The name change didn’t do the trick. By the 1970s, the town had fallen into decline. But cheap and beautiful housing stock brought a new group of prospectors. Among those were second-home owners, many of whom have turned into full-time residents. Some have put down deeper roots and have opened restaurants and shops.

Former New Yorkers Victor Stabin, an artist and illustrator, and his wife, Joan Morykin, are one such couple. They bought a house in Jim Thorpe and also snapped up a 15,000-square-foot building on West Broadway, one of the town’s main thoroughfares, which they turned into a studio for Stabin and the couple’s farm-to-table restaurant, Flow.

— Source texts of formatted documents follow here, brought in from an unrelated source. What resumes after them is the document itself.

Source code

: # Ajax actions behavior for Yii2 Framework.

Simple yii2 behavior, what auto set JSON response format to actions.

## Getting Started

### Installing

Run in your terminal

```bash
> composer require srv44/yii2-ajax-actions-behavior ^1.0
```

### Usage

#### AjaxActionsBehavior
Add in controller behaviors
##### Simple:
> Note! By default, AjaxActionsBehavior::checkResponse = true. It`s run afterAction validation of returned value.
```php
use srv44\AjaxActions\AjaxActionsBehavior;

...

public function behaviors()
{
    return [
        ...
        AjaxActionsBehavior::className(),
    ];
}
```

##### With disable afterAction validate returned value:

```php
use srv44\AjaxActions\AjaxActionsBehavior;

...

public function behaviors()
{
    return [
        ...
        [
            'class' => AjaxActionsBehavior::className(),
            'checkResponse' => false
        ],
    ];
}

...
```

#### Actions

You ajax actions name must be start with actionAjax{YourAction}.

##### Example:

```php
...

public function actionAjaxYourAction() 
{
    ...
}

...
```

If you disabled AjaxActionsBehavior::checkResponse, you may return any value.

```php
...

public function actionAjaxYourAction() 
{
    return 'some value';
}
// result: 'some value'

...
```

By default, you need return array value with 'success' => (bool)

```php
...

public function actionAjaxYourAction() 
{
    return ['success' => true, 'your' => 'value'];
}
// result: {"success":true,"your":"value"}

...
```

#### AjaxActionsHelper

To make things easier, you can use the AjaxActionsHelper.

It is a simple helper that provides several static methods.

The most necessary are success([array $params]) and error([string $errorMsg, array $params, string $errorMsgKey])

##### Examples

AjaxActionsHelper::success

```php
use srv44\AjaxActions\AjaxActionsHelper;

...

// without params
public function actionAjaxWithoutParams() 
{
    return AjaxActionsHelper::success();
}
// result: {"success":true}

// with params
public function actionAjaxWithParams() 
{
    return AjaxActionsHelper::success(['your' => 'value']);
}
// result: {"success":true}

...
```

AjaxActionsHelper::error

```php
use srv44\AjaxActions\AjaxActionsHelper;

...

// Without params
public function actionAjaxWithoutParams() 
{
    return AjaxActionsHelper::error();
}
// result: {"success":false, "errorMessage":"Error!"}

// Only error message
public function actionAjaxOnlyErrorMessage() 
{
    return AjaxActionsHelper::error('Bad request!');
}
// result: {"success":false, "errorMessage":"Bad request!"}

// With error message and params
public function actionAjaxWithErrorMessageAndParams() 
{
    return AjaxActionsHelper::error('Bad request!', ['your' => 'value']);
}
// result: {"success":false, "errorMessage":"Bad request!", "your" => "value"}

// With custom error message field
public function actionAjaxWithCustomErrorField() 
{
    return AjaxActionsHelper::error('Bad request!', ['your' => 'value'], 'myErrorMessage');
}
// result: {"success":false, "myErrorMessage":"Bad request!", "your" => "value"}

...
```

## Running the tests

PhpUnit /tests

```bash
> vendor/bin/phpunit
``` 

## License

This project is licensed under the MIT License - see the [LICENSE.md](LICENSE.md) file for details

Stabin and Morykin — who have two young daughters — say leaving the city for a small town made dreams they didn’t even know they had possible.

“Living a more financially flexible life has allowed me to be creative in new ways,” says Stabin, who adds that much of his energy in New York City was spent on keeping up with the bills. “My wife wanted to open a restaurant, so she did. Life here is like a big open field where we get to do what we want to do.”

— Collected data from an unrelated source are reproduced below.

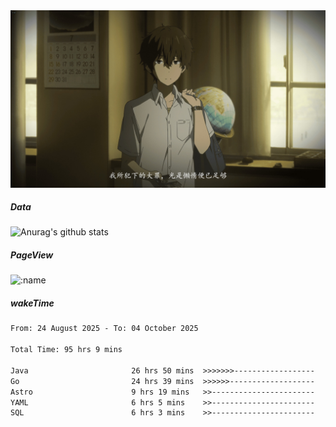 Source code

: 
<img src="./static/index.jpg" alt="index">

##### Data

![Anurag's github stats](https://github-readme-stats.vercel.app/api?username=whyneh&show_icons=true&hide_border=ture&theme=tokyonight)

##### PageView
![:name](https://count.getloli.com/get/@:whyneh?theme=gelbooru)

##### wakeTime

<!--START_SECTION:waka-->

```txt
From: 24 August 2025 - To: 04 October 2025

Total Time: 95 hrs 9 mins

Java                       26 hrs 50 mins  >>>>>>>------------------   28.21 %
Go                         24 hrs 39 mins  >>>>>>-------------------   25.91 %
Astro                      9 hrs 19 mins   >>-----------------------   09.80 %
YAML                       6 hrs 5 mins    >>-----------------------   06.40 %
SQL                        6 hrs 3 mins    >>-----------------------   06.36 %
```

<!--END_SECTION:waka-->
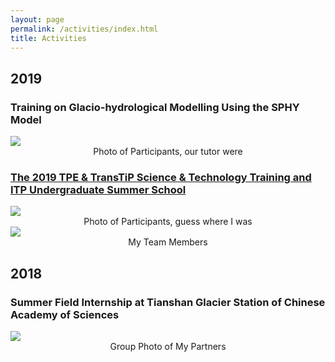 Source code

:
 ```yaml
---
layout: page
permalink: /activities/index.html
title: Activities
---
```


## 2019
### Training on Glacio-hydrological Modelling Using the SPHY Model
<div>
<img src="https://junfeiwu.github.io/images/Activities/sphy.jpg">
<figcaption style="text-align: center">Photo of Participants, our tutor were  </figcaption> 
</div>


### [The 2019 TPE & TransTiP Science & Technology Training and ITP Undergraduate Summer School](http://www.tpe.ac.cn/events/Training/202001/t20200113_229333.html)
<div>
<img src="https://junfeiwu.github.io/images/Activities/tpe_meeting02.jpg">
<figcaption style="text-align: center">Photo of Participants, guess where I was </figcaption> 
</div>
<div>
<img src="https://junfeiwu.github.io/images/Activities/TPE_meeting.jpg">
<figcaption style="text-align: center">My Team Members </figcaption>
</div>


## 2018
### Summer Field Internship at Tianshan Glacier Station of Chinese Academy of Sciences
<div>
<img src="https://junfeiwu.github.io/images/Activities/Tianshan Glacier.JPG">
<figcaption style="text-align: center">Group Photo of My Partners </figcaption>
</div>



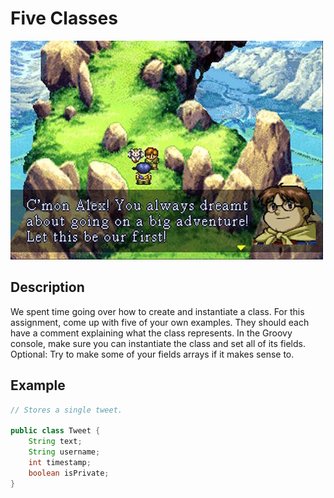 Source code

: # Five Classes 

![screenshot](screenshot.jpg)

## Description

We spent time going over how to create and instantiate a class. For this assignment, come up with five of your own examples. They should each have a comment explaining what the class represents. In the Groovy console, make sure you can instantiate the class and set all of its fields. Optional: Try to make some of your fields arrays if it makes sense to.

## Example

```java
// Stores a single tweet.

public class Tweet {
    String text;
    String username;
    int timestamp;
    boolean isPrivate;
}
```
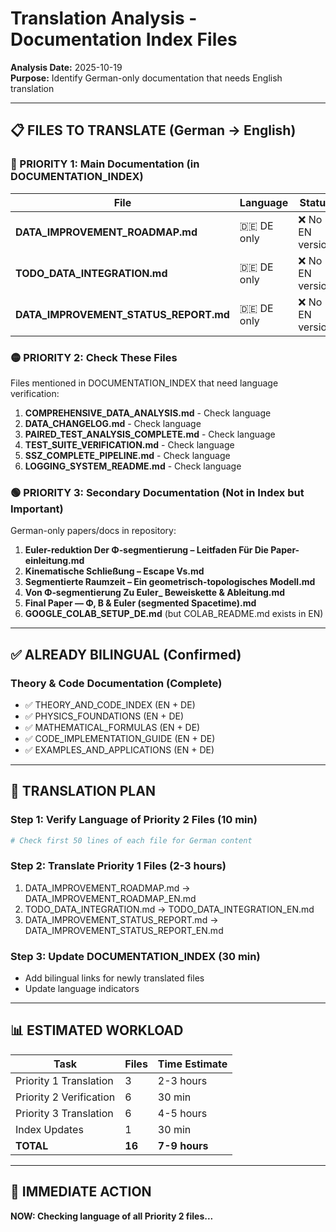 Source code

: # Translation Analysis - Documentation Index Files

**Analysis Date:** 2025-10-19  
**Purpose:** Identify German-only documentation that needs English translation

---

## 📋 FILES TO TRANSLATE (German → English)

### 🔴 PRIORITY 1: Main Documentation (in DOCUMENTATION_INDEX)

| File | Language | Status | Action |
|------|----------|--------|--------|
| **DATA_IMPROVEMENT_ROADMAP.md** | 🇩🇪 DE only | ❌ No EN version | TRANSLATE |
| **TODO_DATA_INTEGRATION.md** | 🇩🇪 DE only | ❌ No EN version | TRANSLATE |
| **DATA_IMPROVEMENT_STATUS_REPORT.md** | 🇩🇪 DE only | ❌ No EN version | TRANSLATE |

### 🟡 PRIORITY 2: Check These Files

Files mentioned in DOCUMENTATION_INDEX that need language verification:

1. **COMPREHENSIVE_DATA_ANALYSIS.md** - Check language
2. **DATA_CHANGELOG.md** - Check language
3. **PAIRED_TEST_ANALYSIS_COMPLETE.md** - Check language
4. **TEST_SUITE_VERIFICATION.md** - Check language
5. **SSZ_COMPLETE_PIPELINE.md** - Check language
6. **LOGGING_SYSTEM_README.md** - Check language

### 🟢 PRIORITY 3: Secondary Documentation (Not in Index but Important)

German-only papers/docs in repository:

1. **Euler-reduktion Der Φ‑segmentierung – Leitfaden Für Die Paper-einleitung.md**
2. **Kinematische Schließung – Escape Vs.md**
3. **Segmentierte Raumzeit – Ein geometrisch-topologisches Modell.md**
4. **Von Φ‑segmentierung Zu Euler_ Beweiskette & Ableitung.md**
5. **Final Paper — Φ, Β & Euler (segmented Spacetime).md**
6. **GOOGLE_COLAB_SETUP_DE.md** (but COLAB_README.md exists in EN)

---

## ✅ ALREADY BILINGUAL (Confirmed)

### Theory & Code Documentation (Complete)
- ✅ THEORY_AND_CODE_INDEX (EN + DE)
- ✅ PHYSICS_FOUNDATIONS (EN + DE)
- ✅ MATHEMATICAL_FORMULAS (EN + DE)
- ✅ CODE_IMPLEMENTATION_GUIDE (EN + DE)
- ✅ EXAMPLES_AND_APPLICATIONS (EN + DE)

---

## 🎯 TRANSLATION PLAN

### Step 1: Verify Language of Priority 2 Files (10 min)
```bash
# Check first 50 lines of each file for German content
```

### Step 2: Translate Priority 1 Files (2-3 hours)
1. DATA_IMPROVEMENT_ROADMAP.md → DATA_IMPROVEMENT_ROADMAP_EN.md
2. TODO_DATA_INTEGRATION.md → TODO_DATA_INTEGRATION_EN.md
3. DATA_IMPROVEMENT_STATUS_REPORT.md → DATA_IMPROVEMENT_STATUS_REPORT_EN.md

### Step 3: Update DOCUMENTATION_INDEX (30 min)
- Add bilingual links for newly translated files
- Update language indicators

---

## 📊 ESTIMATED WORKLOAD

| Task | Files | Time Estimate |
|------|-------|---------------|
| Priority 1 Translation | 3 | 2-3 hours |
| Priority 2 Verification | 6 | 30 min |
| Priority 3 Translation | 6 | 4-5 hours |
| Index Updates | 1 | 30 min |
| **TOTAL** | **16** | **7-9 hours** |

---

## 🚀 IMMEDIATE ACTION

**NOW: Checking language of all Priority 2 files...**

Realtor Bonnie Hoffman of Mountain Vista Realty says between 5 percent and 10 percent of the town’s residents hail from New York, New Jersey and Pennsylvania. They want a weekend playground, and this “gateway to the Poconos” offers them that — at incredibly affordable prices.

Brooklynites Nancy Tolan and her husband, Robert Mapa, recently bought a 1,500-square foot, three-bedroom, one-bathroom 1890s house on West Broadway for $110,000.

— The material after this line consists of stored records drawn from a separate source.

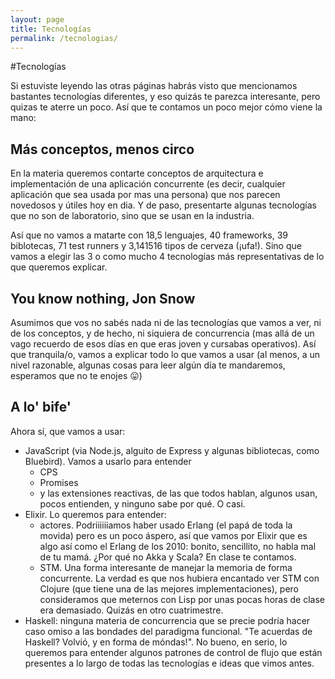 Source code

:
 ```yaml
---
layout: page
title: Tecnologías
permalink: /tecnologias/
---
```


#Tecnologías

Si estuviste leyendo las otras páginas habrás visto que mencionamos bastantes tecnologías diferentes, y eso quizás te parezca interesante, pero quizas te aterre un poco. Así que te contamos un poco mejor cómo viene la mano: 

## Más conceptos, menos circo

En la materia queremos contarte conceptos de arquitectura e implementación de una aplicación concurrente (es decir, cualquier aplicación que sea usada por mas una persona) que nos parecen novedosos y útiles hoy en dia. Y de paso, presentarte algunas tecnologías que no son de laboratorio, sino que se usan en la industria. 

Así que no vamos a matarte con 18,5 lenguajes, 40 frameworks, 39 biblotecas, 71 test runners y 3,141516 tipos de cerveza (¡ufa!). Sino que vamos a elegir las 3 o como mucho 4 tecnologías más representativas de lo que queremos explicar. 

## You know nothing, Jon Snow

Asumimos que vos no sabés nada ni de las tecnologías que vamos a ver, ni de los conceptos, y de hecho, ni siquiera de concurrencia (mas allá de un vago recuerdo de esos días en que eras joven y cursabas operativos). Así que tranquila/o, vamos a explicar todo lo que vamos a usar (al menos, a un nivel razonable, algunas cosas para leer algún día te mandaremos, esperamos que no te enojes :stuck_out_tongue:)


## A lo' bife'

Ahora sí, que vamos a usar: 

  * JavaScript (via Node.js, alguito de Express y algunas bibliotecas, como Bluebird). Vamos a usarlo para entender
    * CPS
    * Promises
    * y las extensiones reactivas, de las que todos hablan, algunos usan, pocos entienden, y ninguno sabe por qué. O casi.  
  * Elixir. Lo queremos para entender:
    * actores. Podriiiiiiamos haber usado Erlang (el papá de toda la movida) pero es un poco áspero, así que vamos por Elixir que es algo así como el Erlang de los 2010: bonito, sencillito, no habla mal de tu mamá. ¿Por qué no Akka y Scala? En clase te contamos.
    * STM. Una forma interesante de manejar la memoria de forma concurrente. La verdad es que nos hubiera encantado ver STM con Clojure (que tiene una de las mejores implementaciones), pero consideramos que meternos con Lisp por unas pocas horas de clase era demasiado. Quizás en otro cuatrimestre. 
  * Haskell: ninguna materia de concurrencia que se precie podría hacer caso omiso a las bondades del paradigma funcional. "Te acuerdas de Haskell? Volvió, y en forma de móndas!". No bueno, en serio, lo queremos para entender algunos patrones de control de flujo que están presentes a lo largo de todas las tecnologías e ideas que vimos antes. 
   
  

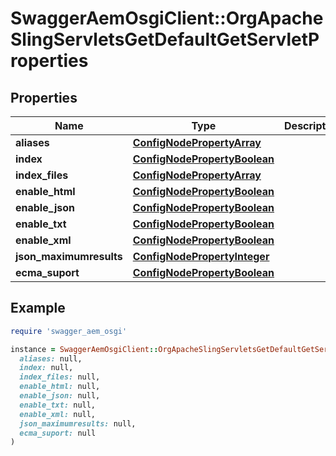 # SwaggerAemOsgiClient::OrgApacheSlingServletsGetDefaultGetServletProperties

## Properties

| Name | Type | Description | Notes |
| ---- | ---- | ----------- | ----- |
| **aliases** | [**ConfigNodePropertyArray**](ConfigNodePropertyArray.md) |  | [optional] |
| **index** | [**ConfigNodePropertyBoolean**](ConfigNodePropertyBoolean.md) |  | [optional] |
| **index_files** | [**ConfigNodePropertyArray**](ConfigNodePropertyArray.md) |  | [optional] |
| **enable_html** | [**ConfigNodePropertyBoolean**](ConfigNodePropertyBoolean.md) |  | [optional] |
| **enable_json** | [**ConfigNodePropertyBoolean**](ConfigNodePropertyBoolean.md) |  | [optional] |
| **enable_txt** | [**ConfigNodePropertyBoolean**](ConfigNodePropertyBoolean.md) |  | [optional] |
| **enable_xml** | [**ConfigNodePropertyBoolean**](ConfigNodePropertyBoolean.md) |  | [optional] |
| **json_maximumresults** | [**ConfigNodePropertyInteger**](ConfigNodePropertyInteger.md) |  | [optional] |
| **ecma_suport** | [**ConfigNodePropertyBoolean**](ConfigNodePropertyBoolean.md) |  | [optional] |

## Example

```ruby
require 'swagger_aem_osgi'

instance = SwaggerAemOsgiClient::OrgApacheSlingServletsGetDefaultGetServletProperties.new(
  aliases: null,
  index: null,
  index_files: null,
  enable_html: null,
  enable_json: null,
  enable_txt: null,
  enable_xml: null,
  json_maximumresults: null,
  ecma_suport: null
)
```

“I love the life you can have here,” says Tolan, an avid cyclist. “I’ve got the river, the [Mauch Chunk] lake, a great little town that I can walk to. Everyone sits on their porches. It’s like the best of Brooklyn without the worst of Brooklyn.”

Hoffman says you can pick up a 1,200- to 3,000-square-foot Victorian on Broadway or West Broadway for between $135,000 to $300,000. The Rendon House bed and breakfast on Broadway, one of the grand Victorians on “Millionaires Row” dating back to the town’s mining heyday, is on the market for $390,000. Houses in the “Heights,” behind Broadway on North, South and Center avenues, go from $70,000 for a semidetached home to $180,000 for a single-family house. For more land and privacy, houses in Glen Onoko Estates, on the outskirts of town near Onoko Falls, range from $120,000 to $300,000.

Beyond its attractiveness, the town offers a decent art scene, the Opera House (which puts on live music and theater), Penn’s Peak for big musical acts, several restaurants and bars and a supermarket. Big-box stores like Walmart and JCPenney are 12 miles northwest in Hazelton.

Then there are all the outdoor activities: white-water rafting on the Lehigh River; hiking at Lehigh Gorge State Park; Skirmish Paintball 12 miles north in Albrightsville; or you can bump along on an all-terrain military vehicle called a Pinzgauer on rugged land on the town’s outskirts. And the Blue Mountain ski area is 30 minutes southeast.

Train enthusiasts can hop a ride on the Lehigh Gorge Scenic Railway, a 1920s open-windowed coach that rattles along hairpin turns along the river.

And gamblers can hit Mount Airy Casino Resort, 45 minutes northeast.

Tolan, a social worker, said she originally heard about Jim Thorpe from a colleague. Now she’s settling into her house and spreading the word.

“Anyone who comes up here to visit starts thinking about buying a house, too,” she says.